Furthermore, software complexity increases exponentially with the size of the project. A 10,000 line program is hundreds of times more complex than a 1,000 line program. But a 10,000sqft house is linearly more complex than a 1,000sqft house*.
The result is we have a unique statistical challenge when estimating software. Michael Church on Hacker News explains it beautifully:
Let's say that you have 20 tasks. Each involves rolling a 10-sided die. If it's a 1 through 8, wait that number of minutes. If it's a 9, wait 15 minutes. If it's a 10, wait an hour.
How long is this string of tasks going to take? Summing the median time expectancy, we get a sum 110 minutes, because the median time for a task is 5.5 minutes. The actual expected time to completion is 222 minutes, with 5+ hours not being unreasonable if one rolls a lot of 9's and 10's.
This is an obvious example where summing the median expected time for the tasks is ridiculous, but it's exactly what people do when they compute time estimates, even though the reality on the field is that the time-cost distribution has a lot more weight on the right. (That is, it's more common for a "6-month" project to take 8 months than 4. In statistics-wonk terms, the distribution is "log-normal".)

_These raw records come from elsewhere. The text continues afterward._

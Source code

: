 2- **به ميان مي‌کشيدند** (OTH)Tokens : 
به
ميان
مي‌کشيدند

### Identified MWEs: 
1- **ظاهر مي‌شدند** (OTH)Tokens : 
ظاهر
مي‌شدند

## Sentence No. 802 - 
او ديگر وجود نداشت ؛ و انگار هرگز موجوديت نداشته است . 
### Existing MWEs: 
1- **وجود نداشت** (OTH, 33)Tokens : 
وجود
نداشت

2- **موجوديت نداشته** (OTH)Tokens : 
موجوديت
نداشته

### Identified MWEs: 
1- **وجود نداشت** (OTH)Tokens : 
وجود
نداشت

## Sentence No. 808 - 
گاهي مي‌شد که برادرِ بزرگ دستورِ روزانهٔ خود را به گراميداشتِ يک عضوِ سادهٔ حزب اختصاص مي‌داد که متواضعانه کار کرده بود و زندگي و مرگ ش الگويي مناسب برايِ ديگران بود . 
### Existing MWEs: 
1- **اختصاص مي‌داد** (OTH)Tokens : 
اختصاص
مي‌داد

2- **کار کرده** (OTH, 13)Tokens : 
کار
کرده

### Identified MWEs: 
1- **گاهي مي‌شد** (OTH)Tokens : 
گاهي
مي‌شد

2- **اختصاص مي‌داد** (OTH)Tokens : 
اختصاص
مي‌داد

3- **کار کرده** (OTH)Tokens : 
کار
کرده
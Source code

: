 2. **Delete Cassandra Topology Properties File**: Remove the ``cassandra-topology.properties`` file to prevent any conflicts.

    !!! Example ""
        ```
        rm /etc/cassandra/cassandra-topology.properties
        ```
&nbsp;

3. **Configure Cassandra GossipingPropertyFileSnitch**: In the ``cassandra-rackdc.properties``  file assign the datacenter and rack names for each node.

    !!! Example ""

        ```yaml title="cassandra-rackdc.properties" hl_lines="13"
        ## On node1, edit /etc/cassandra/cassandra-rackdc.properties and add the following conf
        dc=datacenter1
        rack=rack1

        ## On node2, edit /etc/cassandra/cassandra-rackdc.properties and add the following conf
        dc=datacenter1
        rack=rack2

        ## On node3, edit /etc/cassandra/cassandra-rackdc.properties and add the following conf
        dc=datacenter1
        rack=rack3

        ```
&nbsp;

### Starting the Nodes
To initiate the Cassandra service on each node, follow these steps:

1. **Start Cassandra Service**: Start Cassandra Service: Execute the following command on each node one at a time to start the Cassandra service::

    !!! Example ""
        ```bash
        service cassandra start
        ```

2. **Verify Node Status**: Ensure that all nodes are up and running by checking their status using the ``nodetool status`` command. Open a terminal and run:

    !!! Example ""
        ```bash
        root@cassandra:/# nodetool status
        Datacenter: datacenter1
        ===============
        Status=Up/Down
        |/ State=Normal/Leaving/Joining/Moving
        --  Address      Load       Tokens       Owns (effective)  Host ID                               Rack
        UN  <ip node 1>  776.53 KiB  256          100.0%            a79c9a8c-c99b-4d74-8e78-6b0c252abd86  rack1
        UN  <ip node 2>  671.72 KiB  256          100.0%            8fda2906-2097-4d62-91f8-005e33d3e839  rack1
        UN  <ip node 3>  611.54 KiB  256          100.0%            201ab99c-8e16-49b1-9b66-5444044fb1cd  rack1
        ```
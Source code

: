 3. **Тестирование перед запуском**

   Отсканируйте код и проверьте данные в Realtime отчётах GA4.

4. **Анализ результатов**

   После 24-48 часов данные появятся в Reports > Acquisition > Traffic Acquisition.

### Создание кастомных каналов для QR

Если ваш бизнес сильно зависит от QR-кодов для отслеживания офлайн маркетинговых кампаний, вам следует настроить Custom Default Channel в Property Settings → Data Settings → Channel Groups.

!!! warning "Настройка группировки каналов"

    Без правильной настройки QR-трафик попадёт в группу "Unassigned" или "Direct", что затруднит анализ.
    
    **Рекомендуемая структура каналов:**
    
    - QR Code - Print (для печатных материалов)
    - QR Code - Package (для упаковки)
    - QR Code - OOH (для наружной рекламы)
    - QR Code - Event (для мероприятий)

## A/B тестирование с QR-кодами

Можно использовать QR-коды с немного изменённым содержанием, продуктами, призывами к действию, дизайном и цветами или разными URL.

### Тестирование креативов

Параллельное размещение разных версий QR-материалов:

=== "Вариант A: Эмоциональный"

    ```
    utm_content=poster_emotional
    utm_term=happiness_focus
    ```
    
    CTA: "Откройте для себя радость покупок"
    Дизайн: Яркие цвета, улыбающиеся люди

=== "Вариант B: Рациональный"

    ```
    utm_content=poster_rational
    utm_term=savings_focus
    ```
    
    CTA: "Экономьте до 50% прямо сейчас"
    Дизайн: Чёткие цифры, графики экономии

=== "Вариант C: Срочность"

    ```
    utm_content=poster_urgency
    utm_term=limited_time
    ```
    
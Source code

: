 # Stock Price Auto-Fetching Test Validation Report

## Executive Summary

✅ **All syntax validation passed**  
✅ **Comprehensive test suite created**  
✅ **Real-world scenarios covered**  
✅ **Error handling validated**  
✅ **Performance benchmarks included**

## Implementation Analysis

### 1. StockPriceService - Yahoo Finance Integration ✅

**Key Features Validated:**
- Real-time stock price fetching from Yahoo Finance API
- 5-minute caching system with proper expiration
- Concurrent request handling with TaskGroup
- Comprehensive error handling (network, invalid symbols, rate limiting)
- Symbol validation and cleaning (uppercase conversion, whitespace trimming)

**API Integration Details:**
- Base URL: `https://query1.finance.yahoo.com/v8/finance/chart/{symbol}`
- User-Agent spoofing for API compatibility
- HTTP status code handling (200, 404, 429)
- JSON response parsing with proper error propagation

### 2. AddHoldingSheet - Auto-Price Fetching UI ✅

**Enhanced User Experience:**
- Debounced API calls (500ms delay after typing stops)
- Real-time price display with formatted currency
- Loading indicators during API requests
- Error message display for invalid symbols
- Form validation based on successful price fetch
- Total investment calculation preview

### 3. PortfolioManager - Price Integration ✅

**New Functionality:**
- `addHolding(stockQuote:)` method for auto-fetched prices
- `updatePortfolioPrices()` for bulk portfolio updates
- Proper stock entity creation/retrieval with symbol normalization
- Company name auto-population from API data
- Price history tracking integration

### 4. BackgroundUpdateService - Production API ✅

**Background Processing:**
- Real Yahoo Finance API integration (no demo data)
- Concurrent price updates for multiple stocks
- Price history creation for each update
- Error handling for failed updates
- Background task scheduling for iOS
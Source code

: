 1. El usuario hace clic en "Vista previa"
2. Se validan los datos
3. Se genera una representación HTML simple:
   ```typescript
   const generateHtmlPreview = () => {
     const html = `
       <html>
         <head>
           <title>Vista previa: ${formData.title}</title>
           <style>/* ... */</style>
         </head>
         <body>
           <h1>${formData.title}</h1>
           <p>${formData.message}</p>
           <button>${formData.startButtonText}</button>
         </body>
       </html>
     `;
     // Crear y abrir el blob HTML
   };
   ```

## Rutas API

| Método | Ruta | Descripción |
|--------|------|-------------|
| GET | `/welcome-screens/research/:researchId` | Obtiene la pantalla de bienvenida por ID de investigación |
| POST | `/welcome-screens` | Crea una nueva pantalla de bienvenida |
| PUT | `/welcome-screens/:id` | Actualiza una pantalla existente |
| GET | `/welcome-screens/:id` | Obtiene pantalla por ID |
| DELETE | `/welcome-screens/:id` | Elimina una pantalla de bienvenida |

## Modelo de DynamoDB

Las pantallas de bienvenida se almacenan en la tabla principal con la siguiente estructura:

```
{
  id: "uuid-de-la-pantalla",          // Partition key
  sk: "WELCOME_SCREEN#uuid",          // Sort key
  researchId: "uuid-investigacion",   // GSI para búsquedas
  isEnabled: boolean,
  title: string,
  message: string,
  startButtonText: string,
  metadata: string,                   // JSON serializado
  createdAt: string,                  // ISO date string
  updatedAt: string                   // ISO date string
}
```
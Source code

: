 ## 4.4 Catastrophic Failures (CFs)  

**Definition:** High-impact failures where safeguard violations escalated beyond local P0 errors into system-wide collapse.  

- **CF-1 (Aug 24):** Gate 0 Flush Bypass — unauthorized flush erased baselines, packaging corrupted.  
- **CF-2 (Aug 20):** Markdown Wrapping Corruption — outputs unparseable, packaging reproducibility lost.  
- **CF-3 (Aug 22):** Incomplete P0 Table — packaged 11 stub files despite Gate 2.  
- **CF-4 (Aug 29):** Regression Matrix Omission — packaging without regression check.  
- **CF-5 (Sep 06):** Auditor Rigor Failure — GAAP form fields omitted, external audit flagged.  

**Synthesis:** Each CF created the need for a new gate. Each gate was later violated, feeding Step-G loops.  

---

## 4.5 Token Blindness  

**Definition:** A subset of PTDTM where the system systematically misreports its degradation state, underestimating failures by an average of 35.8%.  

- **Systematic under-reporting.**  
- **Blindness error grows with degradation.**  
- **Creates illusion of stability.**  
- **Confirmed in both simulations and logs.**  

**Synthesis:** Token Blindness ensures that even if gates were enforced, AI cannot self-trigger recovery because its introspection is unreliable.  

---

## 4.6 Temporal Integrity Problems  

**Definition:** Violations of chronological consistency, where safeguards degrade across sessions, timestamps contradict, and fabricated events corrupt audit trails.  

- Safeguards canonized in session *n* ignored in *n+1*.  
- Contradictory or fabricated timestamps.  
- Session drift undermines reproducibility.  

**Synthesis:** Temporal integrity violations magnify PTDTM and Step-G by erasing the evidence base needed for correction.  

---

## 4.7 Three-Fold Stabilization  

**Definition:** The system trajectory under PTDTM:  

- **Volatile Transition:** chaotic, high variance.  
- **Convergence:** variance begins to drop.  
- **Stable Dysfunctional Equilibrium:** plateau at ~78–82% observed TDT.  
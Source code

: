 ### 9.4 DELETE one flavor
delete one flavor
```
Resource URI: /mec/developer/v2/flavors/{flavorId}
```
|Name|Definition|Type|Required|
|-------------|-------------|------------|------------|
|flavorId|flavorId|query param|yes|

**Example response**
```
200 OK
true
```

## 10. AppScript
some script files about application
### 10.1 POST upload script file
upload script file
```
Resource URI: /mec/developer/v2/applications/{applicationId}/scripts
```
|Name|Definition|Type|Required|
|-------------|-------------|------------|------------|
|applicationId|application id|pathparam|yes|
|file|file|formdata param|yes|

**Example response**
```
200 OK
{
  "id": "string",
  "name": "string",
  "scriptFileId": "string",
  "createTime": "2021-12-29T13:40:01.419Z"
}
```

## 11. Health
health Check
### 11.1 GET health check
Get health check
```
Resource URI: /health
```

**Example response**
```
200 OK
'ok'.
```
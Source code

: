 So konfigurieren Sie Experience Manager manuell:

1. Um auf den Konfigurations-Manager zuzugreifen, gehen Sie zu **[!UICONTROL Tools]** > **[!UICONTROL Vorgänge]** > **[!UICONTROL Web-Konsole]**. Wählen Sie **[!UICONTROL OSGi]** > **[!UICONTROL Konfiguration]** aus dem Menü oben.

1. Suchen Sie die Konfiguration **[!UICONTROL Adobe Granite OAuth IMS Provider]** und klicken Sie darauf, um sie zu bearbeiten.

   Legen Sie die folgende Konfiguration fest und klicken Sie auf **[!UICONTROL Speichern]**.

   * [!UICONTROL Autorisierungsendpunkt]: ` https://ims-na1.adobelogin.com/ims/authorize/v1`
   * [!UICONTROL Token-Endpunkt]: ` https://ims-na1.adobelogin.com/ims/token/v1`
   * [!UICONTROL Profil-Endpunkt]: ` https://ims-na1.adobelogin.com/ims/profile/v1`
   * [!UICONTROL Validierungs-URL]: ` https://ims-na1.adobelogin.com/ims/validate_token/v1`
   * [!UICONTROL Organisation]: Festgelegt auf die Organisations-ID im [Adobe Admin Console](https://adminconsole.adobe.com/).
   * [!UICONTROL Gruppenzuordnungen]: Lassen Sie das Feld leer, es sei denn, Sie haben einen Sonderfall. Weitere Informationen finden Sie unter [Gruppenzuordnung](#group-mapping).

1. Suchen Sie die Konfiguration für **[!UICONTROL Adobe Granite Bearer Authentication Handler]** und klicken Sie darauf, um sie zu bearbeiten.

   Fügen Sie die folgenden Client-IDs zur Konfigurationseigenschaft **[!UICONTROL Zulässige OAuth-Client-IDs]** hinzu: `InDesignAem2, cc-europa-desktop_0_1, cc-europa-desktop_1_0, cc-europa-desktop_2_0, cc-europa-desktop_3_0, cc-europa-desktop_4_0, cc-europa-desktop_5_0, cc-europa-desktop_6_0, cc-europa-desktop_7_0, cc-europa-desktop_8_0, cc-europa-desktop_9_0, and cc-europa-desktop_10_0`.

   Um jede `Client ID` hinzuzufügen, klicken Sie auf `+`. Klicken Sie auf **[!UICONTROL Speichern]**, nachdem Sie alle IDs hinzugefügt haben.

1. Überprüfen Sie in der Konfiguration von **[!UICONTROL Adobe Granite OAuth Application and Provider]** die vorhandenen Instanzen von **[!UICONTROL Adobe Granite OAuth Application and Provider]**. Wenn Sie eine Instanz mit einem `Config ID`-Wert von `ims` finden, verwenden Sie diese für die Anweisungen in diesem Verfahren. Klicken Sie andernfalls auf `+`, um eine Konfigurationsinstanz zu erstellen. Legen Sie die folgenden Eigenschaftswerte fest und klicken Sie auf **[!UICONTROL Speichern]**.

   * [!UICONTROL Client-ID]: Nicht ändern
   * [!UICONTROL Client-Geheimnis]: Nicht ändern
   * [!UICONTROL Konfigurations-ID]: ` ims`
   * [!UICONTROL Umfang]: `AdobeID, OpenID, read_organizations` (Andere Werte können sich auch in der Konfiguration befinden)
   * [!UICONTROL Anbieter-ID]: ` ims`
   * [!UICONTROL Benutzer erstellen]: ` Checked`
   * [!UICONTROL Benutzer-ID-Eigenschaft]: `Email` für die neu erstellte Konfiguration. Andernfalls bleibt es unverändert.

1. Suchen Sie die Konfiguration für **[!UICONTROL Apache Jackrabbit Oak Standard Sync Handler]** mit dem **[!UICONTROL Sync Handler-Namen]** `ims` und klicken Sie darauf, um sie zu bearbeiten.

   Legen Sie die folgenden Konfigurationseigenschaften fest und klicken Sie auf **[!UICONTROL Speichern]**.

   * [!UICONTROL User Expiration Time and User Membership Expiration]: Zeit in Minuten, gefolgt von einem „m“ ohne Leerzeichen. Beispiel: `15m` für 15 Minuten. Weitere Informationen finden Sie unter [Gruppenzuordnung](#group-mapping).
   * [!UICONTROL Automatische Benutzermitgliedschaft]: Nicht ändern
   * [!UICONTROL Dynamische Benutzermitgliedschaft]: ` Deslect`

Software estimates are generally computed (implicitly) by summing the good-case (25th to 50th percentile) times-to-completion, assuming perfect parallelism with no communication overhead, and with a tendency for unexpected tasks, undocumented responsibilities, and bugs to be overlooked outright.
Software teams will not be able to tell you the number of nails needed. Or the pounds of concrete. Software estimates are unintuitive and must account for a great degree of uncertainty.
Good software teams use a completely different set of techniques to battle uncertainty: They ship frequently (there are not many shippable increments when building a bridge), run lots of experiments, and integrate the design, implementation, validation, and requirements phases together into one process. We encourage iterative, creative thinking. We want to try lots of things, fail fast, and move on. It's not unusual to read something like this about building software (from Little Bets):
Learn by doing. Fail quickly to learn fast. Develop experiments and prototypes to gather insights, identify problems, and build up creative ideas, like Beethoven did to in order to discover new musical styles and forms.
It's not surprising that the waterfall approach to software has failed. Waterfall was taken from the world of construction, but construction is simply not analogous to software. We need new processes.
It's only in the last ten years with the emergence of Agile, Kanban, rapid prototyping, and general acceptance of iterative, fail-fast approaches that software development has come into its own. We are good at building bridges, and we're finally getting good at building software.
* I was a little uncomfortable making this assertion without knowing much about construction, so I called up a friend who is a project manager for medium/large sized construction projects (industrial parks, housing developments, etc) and discussed. He backed the claim.